Walter Willett
The evidence that high milk consumption is related to the risk of fatal prostate cancer is quite strong, said Willett. For ovarian cancer the evidence suggests about a 20 to 30 percent increased risk with the equivalent of three servings of milk a day, said Willett.
He observed that the major justification for drinking milk has been preventing fractures, but epidemiological evidence is quite strong that high dairy consumption as an adult does not reduce the risk of fractures, he asserted.
Willett made his remarks as part of a summary of discussions held over a three-day conference, which was organized by the Harvard Center for Cancer Prevention. The speakers included academicians, a dairy journalist, a representative of a pharmaceutical company, and a researcher at a reference lab.
When it comes to children, who are also urged by the government to drink three glasses of milk a day, Willett said that the story gets more complicated.
``We don't really know all the long-term consequences,'' he said. ``We know that calcium is an essential nutrient, and we have to get it someplace. But it doesn't have to be dairy. We know that kids do grow up in other parts of the world without consuming dairy products, and they have healthy bones.''
The statistics on prostate cancer had come from a discussion earlier in the workshop with Edward Giovannucci, professor of nutrition and epidemiology at HSPH, who said that most studies show that a higher consumption of dairy products is associated with an increased risk of an aggressive form of prostate cancer.
He said that the mechanism is not clearly known, but that milk may increase the body's production of IGF-1, a hormone that could fuel the growth of cancer cells.
Michael Pollak, a professor in the Departments of Oncology and Medicine at McGill University and director of its Cancer Prevention Program, said that the conference showed that milk consumption has its pros and cons. (For example, attendee Alicja Wolk from the Karolinska Institute presented data on an inverse correlation between high-fat dairy foods such as cheese, as well as conjugated linoleic acid intake, and risk of colorectal cancer.)
Pollak added that much remains to be learned about milk consumption's benefits and risks.
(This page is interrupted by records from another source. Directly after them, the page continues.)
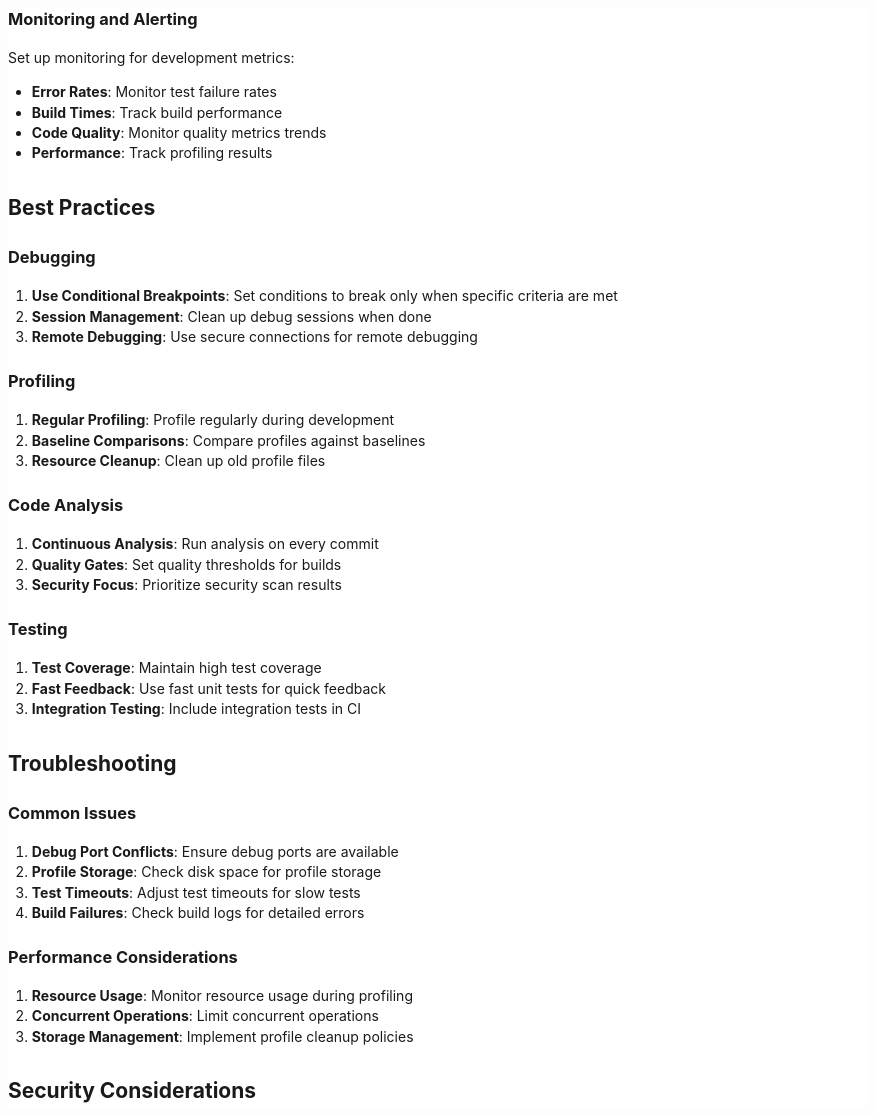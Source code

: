 ### Monitoring and Alerting

Set up monitoring for development metrics:

- **Error Rates**: Monitor test failure rates
- **Build Times**: Track build performance
- **Code Quality**: Monitor quality metrics trends
- **Performance**: Track profiling results

## Best Practices

### Debugging

1. **Use Conditional Breakpoints**: Set conditions to break only when specific criteria are met
2. **Session Management**: Clean up debug sessions when done
3. **Remote Debugging**: Use secure connections for remote debugging

### Profiling

1. **Regular Profiling**: Profile regularly during development
2. **Baseline Comparisons**: Compare profiles against baselines
3. **Resource Cleanup**: Clean up old profile files

### Code Analysis

1. **Continuous Analysis**: Run analysis on every commit
2. **Quality Gates**: Set quality thresholds for builds
3. **Security Focus**: Prioritize security scan results

### Testing

1. **Test Coverage**: Maintain high test coverage
2. **Fast Feedback**: Use fast unit tests for quick feedback
3. **Integration Testing**: Include integration tests in CI

## Troubleshooting

### Common Issues

1. **Debug Port Conflicts**: Ensure debug ports are available
2. **Profile Storage**: Check disk space for profile storage
3. **Test Timeouts**: Adjust test timeouts for slow tests
4. **Build Failures**: Check build logs for detailed errors

### Performance Considerations

1. **Resource Usage**: Monitor resource usage during profiling
2. **Concurrent Operations**: Limit concurrent operations
3. **Storage Management**: Implement profile cleanup policies

## Security Considerations

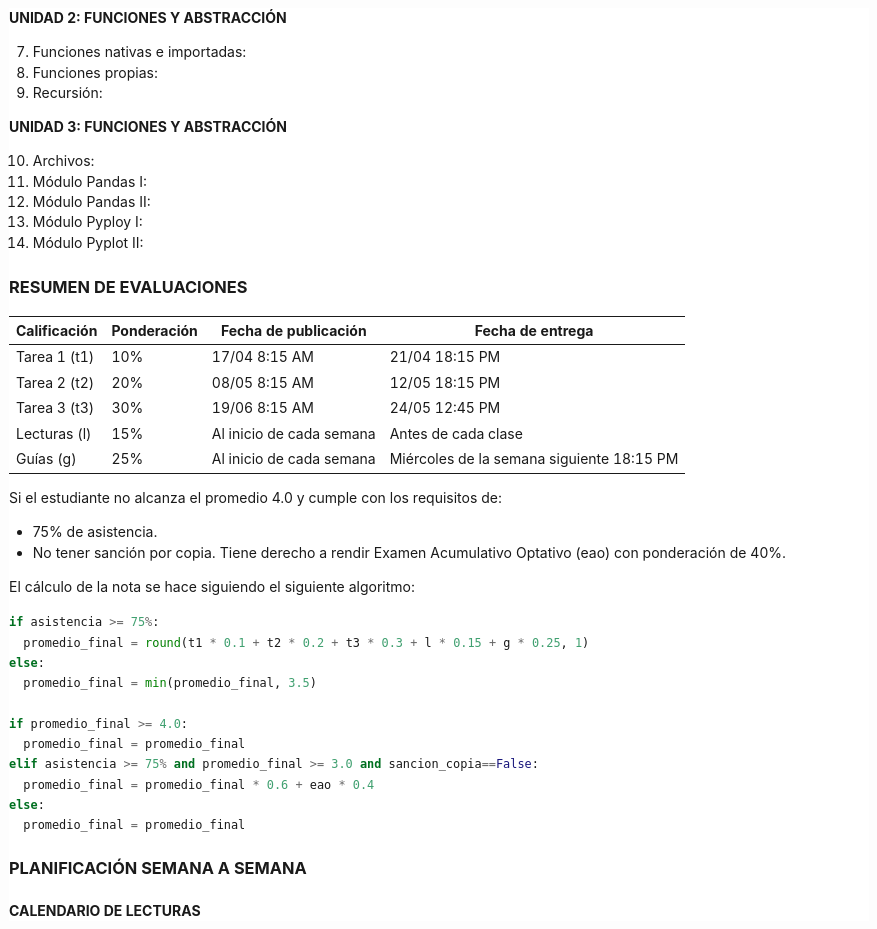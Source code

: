 **UNIDAD 2: FUNCIONES Y ABSTRACCIÓN**

7. Funciones nativas e importadas:
8. Funciones propias:
9. Recursión:

**UNIDAD 3: FUNCIONES Y ABSTRACCIÓN**

10. Archivos:
11. Módulo Pandas I:
12. Módulo Pandas II:
13. Módulo Pyploy I:
14. Módulo Pyplot II:



### RESUMEN DE EVALUACIONES

|Calificación| Ponderación | Fecha de publicación | Fecha de entrega |
| ------ | ------| ------- |------- |
|Tarea 1 (t1)| 10%| 17/04 8:15 AM| 21/04 18:15 PM |
|Tarea 2 (t2)| 20%| 08/05 8:15 AM| 12/05 18:15 PM |
|Tarea 3 (t3)| 30%| 19/06 8:15 AM| 24/05  12:45 PM|
|Lecturas (l)| 15%| Al inicio de cada semana| Antes de cada clase |
|Guías (g)| 25%| Al inicio de cada semana| Miércoles de la semana siguiente 18:15 PM |

Si el estudiante no alcanza el promedio 4.0 y cumple con los requisitos de:
* 75% de asistencia.
* No tener sanción por copia.
Tiene derecho a rendir Examen Acumulativo Optativo (eao) con ponderación de 40%.

El cálculo de la nota se hace siguiendo el siguiente algoritmo:

```python
if asistencia >= 75%:
  promedio_final = round(t1 * 0.1 + t2 * 0.2 + t3 * 0.3 + l * 0.15 + g * 0.25, 1)
else:
  promedio_final = min(promedio_final, 3.5)

if promedio_final >= 4.0:
  promedio_final = promedio_final
elif asistencia >= 75% and promedio_final >= 3.0 and sancion_copia==False:
  promedio_final = promedio_final * 0.6 + eao * 0.4
else:
  promedio_final = promedio_final

```


### PLANIFICACIÓN SEMANA A SEMANA

#### CALENDARIO DE LECTURAS
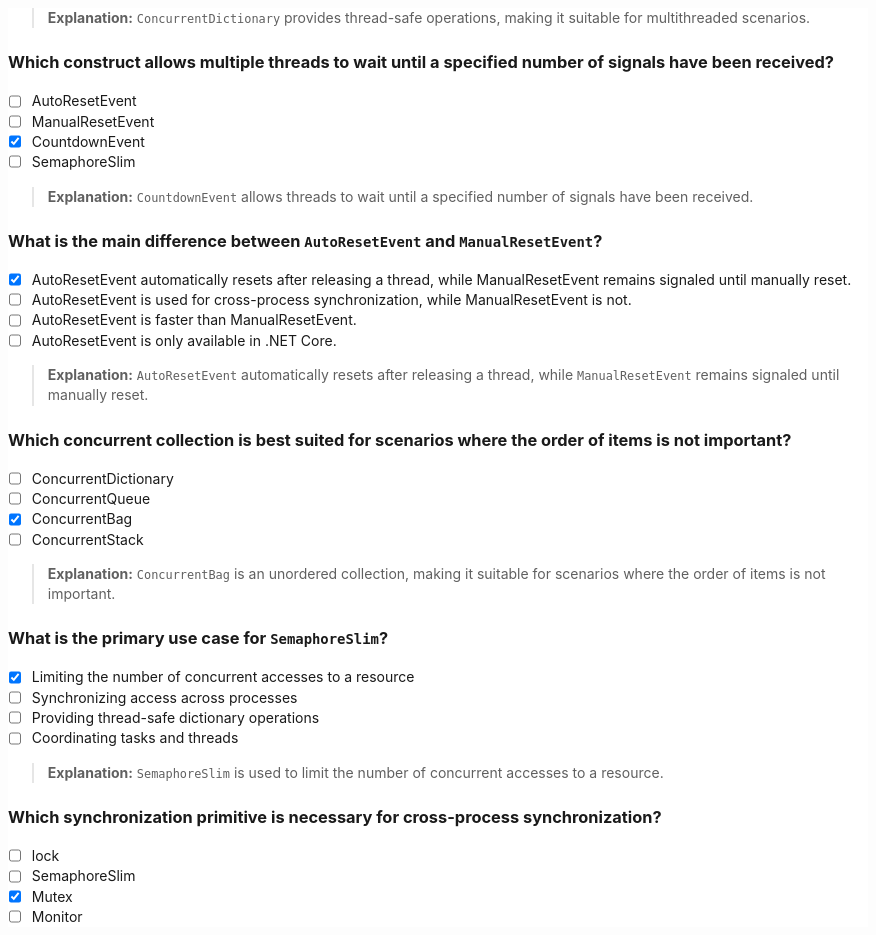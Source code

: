 > **Explanation:** `ConcurrentDictionary` provides thread-safe operations, making it suitable for multithreaded scenarios.

### Which construct allows multiple threads to wait until a specified number of signals have been received?

- [ ] AutoResetEvent
- [ ] ManualResetEvent
- [x] CountdownEvent
- [ ] SemaphoreSlim

> **Explanation:** `CountdownEvent` allows threads to wait until a specified number of signals have been received.

### What is the main difference between `AutoResetEvent` and `ManualResetEvent`?

- [x] AutoResetEvent automatically resets after releasing a thread, while ManualResetEvent remains signaled until manually reset.
- [ ] AutoResetEvent is used for cross-process synchronization, while ManualResetEvent is not.
- [ ] AutoResetEvent is faster than ManualResetEvent.
- [ ] AutoResetEvent is only available in .NET Core.

> **Explanation:** `AutoResetEvent` automatically resets after releasing a thread, while `ManualResetEvent` remains signaled until manually reset.

### Which concurrent collection is best suited for scenarios where the order of items is not important?

- [ ] ConcurrentDictionary
- [ ] ConcurrentQueue
- [x] ConcurrentBag
- [ ] ConcurrentStack

> **Explanation:** `ConcurrentBag` is an unordered collection, making it suitable for scenarios where the order of items is not important.

### What is the primary use case for `SemaphoreSlim`?

- [x] Limiting the number of concurrent accesses to a resource
- [ ] Synchronizing access across processes
- [ ] Providing thread-safe dictionary operations
- [ ] Coordinating tasks and threads

> **Explanation:** `SemaphoreSlim` is used to limit the number of concurrent accesses to a resource.

### Which synchronization primitive is necessary for cross-process synchronization?

- [ ] lock
- [ ] SemaphoreSlim
- [x] Mutex
- [ ] Monitor
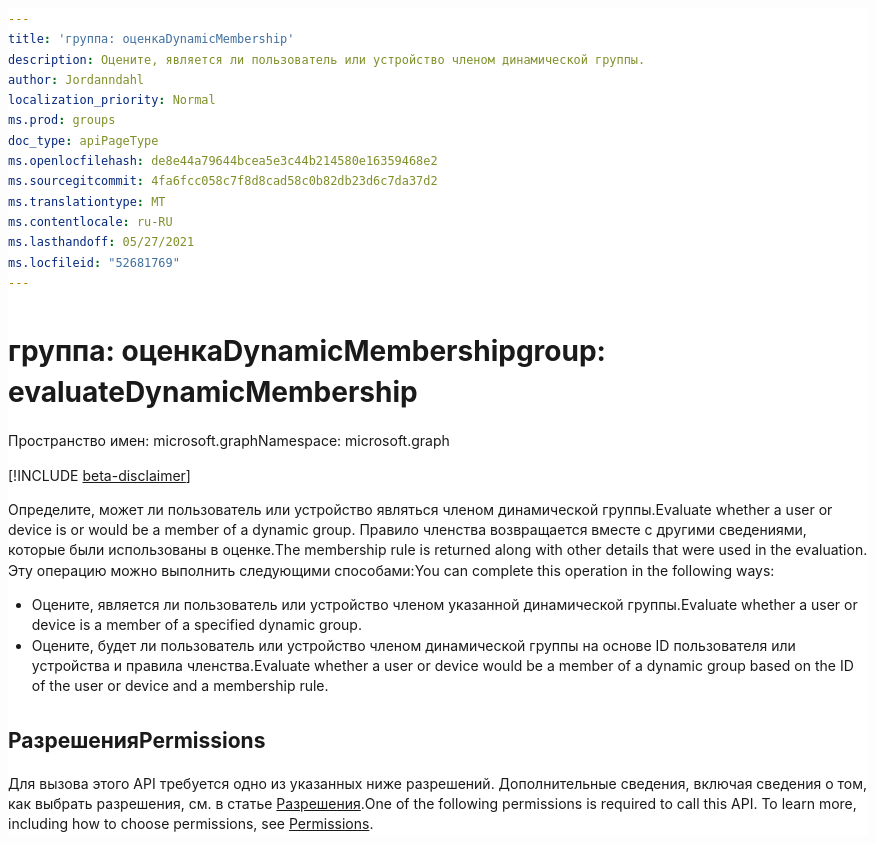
 ```yaml
---
title: 'группа: оценкаDynamicMembership'
description: Оцените, является ли пользователь или устройство членом динамической группы.
author: Jordanndahl
localization_priority: Normal
ms.prod: groups
doc_type: apiPageType
ms.openlocfilehash: de8e44a79644bcea5e3c44b214580e16359468e2
ms.sourcegitcommit: 4fa6fcc058c7f8d8cad58c0b82db23d6c7da37d2
ms.translationtype: MT
ms.contentlocale: ru-RU
ms.lasthandoff: 05/27/2021
ms.locfileid: "52681769"
---
```

# <a name="group-evaluatedynamicmembership"></a><span data-ttu-id="d9943-103">группа: оценкаDynamicMembership</span><span class="sxs-lookup"><span data-stu-id="d9943-103">group: evaluateDynamicMembership</span></span>

<span data-ttu-id="d9943-104">Пространство имен: microsoft.graph</span><span class="sxs-lookup"><span data-stu-id="d9943-104">Namespace: microsoft.graph</span></span>

[!INCLUDE [beta-disclaimer](../../includes/beta-disclaimer.md)]

<span data-ttu-id="d9943-105">Определите, может ли пользователь или устройство являться членом динамической группы.</span><span class="sxs-lookup"><span data-stu-id="d9943-105">Evaluate whether a user or device is or would be a member of a dynamic group.</span></span> <span data-ttu-id="d9943-106">Правило членства возвращается вместе с другими сведениями, которые были использованы в оценке.</span><span class="sxs-lookup"><span data-stu-id="d9943-106">The membership rule is returned along with other details that were used in the evaluation.</span></span> <span data-ttu-id="d9943-107">Эту операцию можно выполнить следующими способами:</span><span class="sxs-lookup"><span data-stu-id="d9943-107">You can complete this operation in the following ways:</span></span> 

- <span data-ttu-id="d9943-108">Оцените, является ли пользователь или устройство членом указанной динамической группы.</span><span class="sxs-lookup"><span data-stu-id="d9943-108">Evaluate whether a user or device is a member of a specified dynamic group.</span></span>  
- <span data-ttu-id="d9943-109">Оцените, будет ли пользователь или устройство членом динамической группы на основе ID пользователя или устройства и правила членства.</span><span class="sxs-lookup"><span data-stu-id="d9943-109">Evaluate whether a user or device would be a member of a dynamic group based on the ID of the user or device and a membership rule.</span></span>

## <a name="permissions"></a><span data-ttu-id="d9943-110">Разрешения</span><span class="sxs-lookup"><span data-stu-id="d9943-110">Permissions</span></span>

<span data-ttu-id="d9943-p102">Для вызова этого API требуется одно из указанных ниже разрешений. Дополнительные сведения, включая сведения о том, как выбрать разрешения, см. в статье [Разрешения](/graph/permissions-reference).</span><span class="sxs-lookup"><span data-stu-id="d9943-p102">One of the following permissions is required to call this API. To learn more, including how to choose permissions, see [Permissions](/graph/permissions-reference).</span></span>
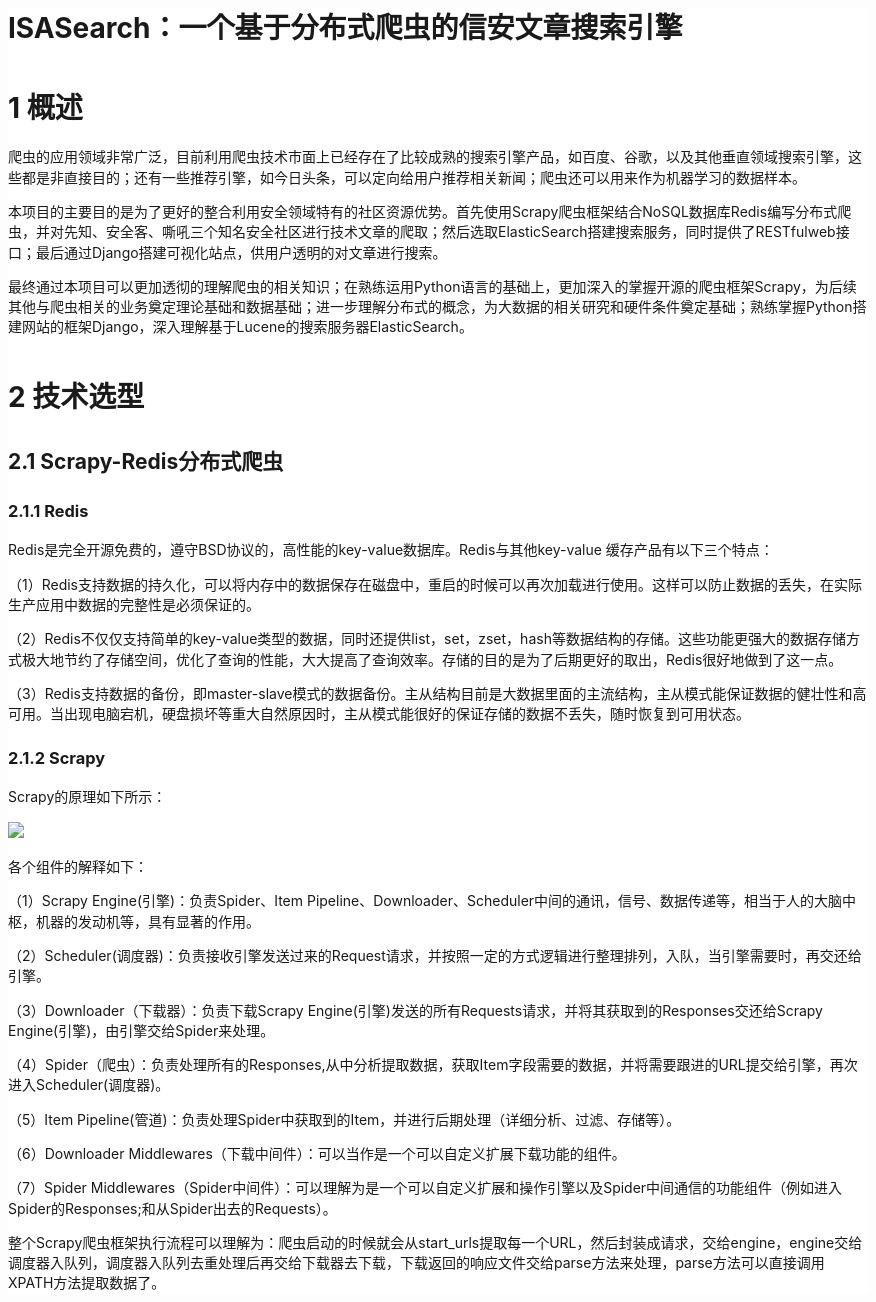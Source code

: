 # ISASearch：一个基于分布式爬虫的信安文章搜索引擎

1 概述
======

爬虫的应用领域非常广泛，目前利用爬虫技术市面上已经存在了比较成熟的搜索引擎产品，如百度、谷歌，以及其他垂直领域搜索引擎，这些都是非直接目的；还有一些推荐引擎，如今日头条，可以定向给用户推荐相关新闻；爬虫还可以用来作为机器学习的数据样本。

本项目的主要目的是为了更好的整合利用安全领域特有的社区资源优势。首先使用Scrapy爬虫框架结合NoSQL数据库Redis编写分布式爬虫，并对先知、安全客、嘶吼三个知名安全社区进行技术文章的爬取；然后选取ElasticSearch搭建搜索服务，同时提供了RESTfulweb接口；最后通过Django搭建可视化站点，供用户透明的对文章进行搜索。

最终通过本项目可以更加透彻的理解爬虫的相关知识；在熟练运用Python语言的基础上，更加深入的掌握开源的爬虫框架Scrapy，为后续其他与爬虫相关的业务奠定理论基础和数据基础；进一步理解分布式的概念，为大数据的相关研究和硬件条件奠定基础；熟练掌握Python搭建网站的框架Django，深入理解基于Lucene的搜索服务器ElasticSearch。

2 技术选型
==========

2.1 Scrapy-Redis分布式爬虫
--------------------------

### 2.1.1 Redis

Redis是完全开源免费的，遵守BSD协议的，高性能的key-value数据库。Redis与其他key-value 缓存产品有以下三个特点：

（1）Redis支持数据的持久化，可以将内存中的数据保存在磁盘中，重启的时候可以再次加载进行使用。这样可以防止数据的丢失，在实际生产应用中数据的完整性是必须保证的。

（2）Redis不仅仅支持简单的key-value类型的数据，同时还提供list，set，zset，hash等数据结构的存储。这些功能更强大的数据存储方式极大地节约了存储空间，优化了查询的性能，大大提高了查询效率。存储的目的是为了后期更好的取出，Redis很好地做到了这一点。

（3）Redis支持数据的备份，即master-slave模式的数据备份。主从结构目前是大数据里面的主流结构，主从模式能保证数据的健壮性和高可用。当出现电脑宕机，硬盘损坏等重大自然原因时，主从模式能很好的保证存储的数据不丢失，随时恢复到可用状态。

### 2.1.2 Scrapy

Scrapy的原理如下所示：

![](https://cdn.jsdelivr.net/gh/LetheSec/oss@master/Blog/ISASearch/8c591d54457bb033812a2b0364011e9c.png)

各个组件的解释如下：

（1）Scrapy Engine(引擎)：负责Spider、Item Pipeline、Downloader、Scheduler中间的通讯，信号、数据传递等，相当于人的大脑中枢，机器的发动机等，具有显著的作用。

（2）Scheduler(调度器)：负责接收引擎发送过来的Request请求，并按照一定的方式逻辑进行整理排列，入队，当引擎需要时，再交还给引擎。

（3）Downloader（下载器）：负责下载Scrapy Engine(引擎)发送的所有Requests请求，并将其获取到的Responses交还给Scrapy Engine(引擎)，由引擎交给Spider来处理。

（4）Spider（爬虫）：负责处理所有的Responses,从中分析提取数据，获取Item字段需要的数据，并将需要跟进的URL提交给引擎，再次进入Scheduler(调度器)。

（5）Item Pipeline(管道)：负责处理Spider中获取到的Item，并进行后期处理（详细分析、过滤、存储等）。

（6）Downloader Middlewares（下载中间件）：可以当作是一个可以自定义扩展下载功能的组件。

（7）Spider Middlewares（Spider中间件）：可以理解为是一个可以自定义扩展和操作引擎以及Spider中间通信的功能组件（例如进入Spider的Responses;和从Spider出去的Requests）。

整个Scrapy爬虫框架执行流程可以理解为：爬虫启动的时候就会从start_urls提取每一个URL，然后封装成请求，交给engine，engine交给调度器入队列，调度器入队列去重处理后再交给下载器去下载，下载返回的响应文件交给parse方法来处理，parse方法可以直接调用XPATH方法提取数据了。
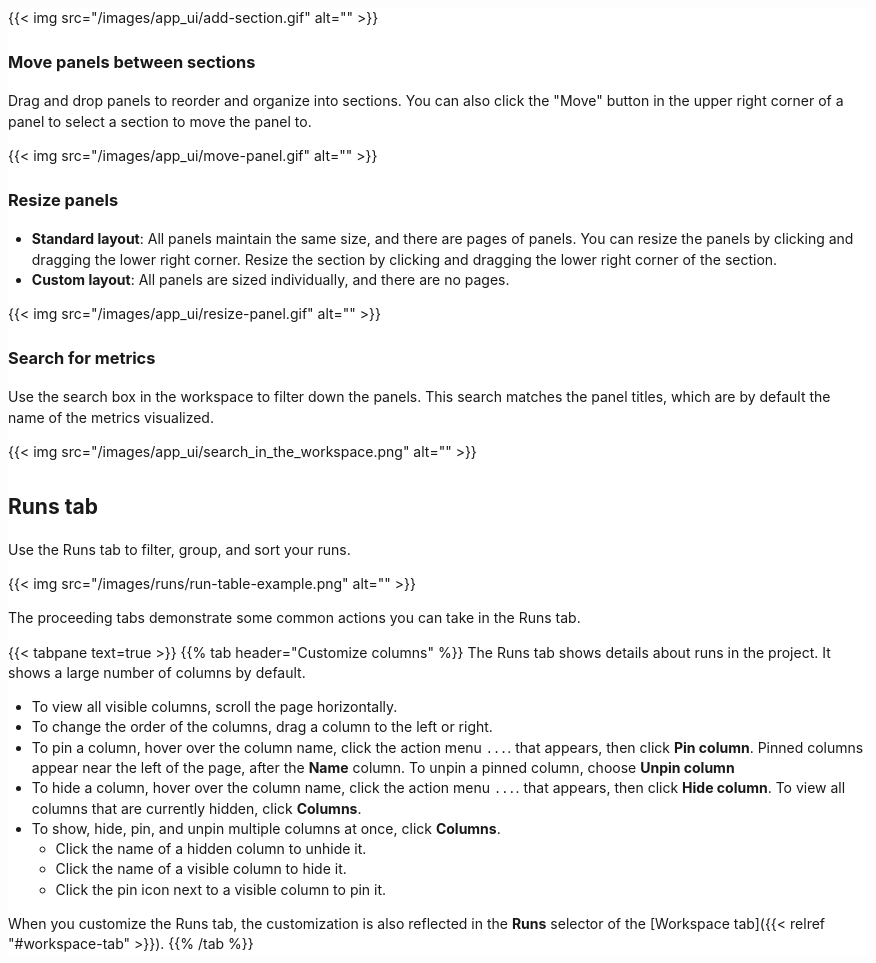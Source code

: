 {{< img src="/images/app_ui/add-section.gif" alt="" >}}

### Move panels between sections

Drag and drop panels to reorder and organize into sections. You can also click the "Move" button in the upper right corner of a panel to select a section to move the panel to.

{{< img src="/images/app_ui/move-panel.gif" alt="" >}}

### Resize panels

* **Standard layout**: All panels maintain the same size, and there are pages of panels. You can resize the panels by clicking and dragging the lower right corner. Resize the section by clicking and dragging the lower right corner of the section.
* **Custom layout**: All panels are sized individually, and there are no pages.

{{< img src="/images/app_ui/resize-panel.gif" alt="" >}}

### Search for metrics

Use the search box in the workspace to filter down the panels. This search matches the panel titles, which are by default the name of the metrics visualized.

{{< img src="/images/app_ui/search_in_the_workspace.png" alt="" >}}









## Runs tab

Use the Runs tab to filter, group, and sort your runs.

{{< img src="/images/runs/run-table-example.png" alt="" >}}

The proceeding tabs demonstrate some common actions you can take in the Runs tab.

{{< tabpane text=true >}}
   {{% tab header="Customize columns" %}}
The Runs tab shows details about runs in the project. It shows a large number of columns by default.

- To view all visible columns, scroll the page horizontally.
- To change the order of the columns, drag a column to the left or right.
- To pin a column, hover over the column name, click the action menu `...`. that appears, then click **Pin column**. Pinned columns appear near the left of the page, after the **Name** column. To unpin a pinned column, choose **Unpin column**
- To hide a column, hover over the column name, click the action menu `...`. that appears, then click **Hide column**. To view all columns that are currently hidden, click **Columns**.
- To show, hide, pin, and unpin multiple columns at once, click **Columns**.
  - Click the name of a hidden column to unhide it.
  - Click the name of a visible column to hide it.
  - Click the pin icon next to a visible column to pin it.

When you customize the Runs tab, the customization is also reflected in the **Runs** selector of the [Workspace tab]({{< relref "#workspace-tab" >}}).
   {{% /tab %}}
His laboratory studies the influence of various hormones, including insulin, insulin-like growth factors, and numerous steroid hormones, on cancer risk.
He said that the fact that milk consumption raises the levels of the growth hormone IGF-1 is an important topic for future research.
Pollak also noted that it has been difficult for scientists to measure the levels of hormones in milk and that much must be learned about milk's effects, particularly in terms of when in life it is consumed. ``It is a huge factor that we have not recognized,'' he said.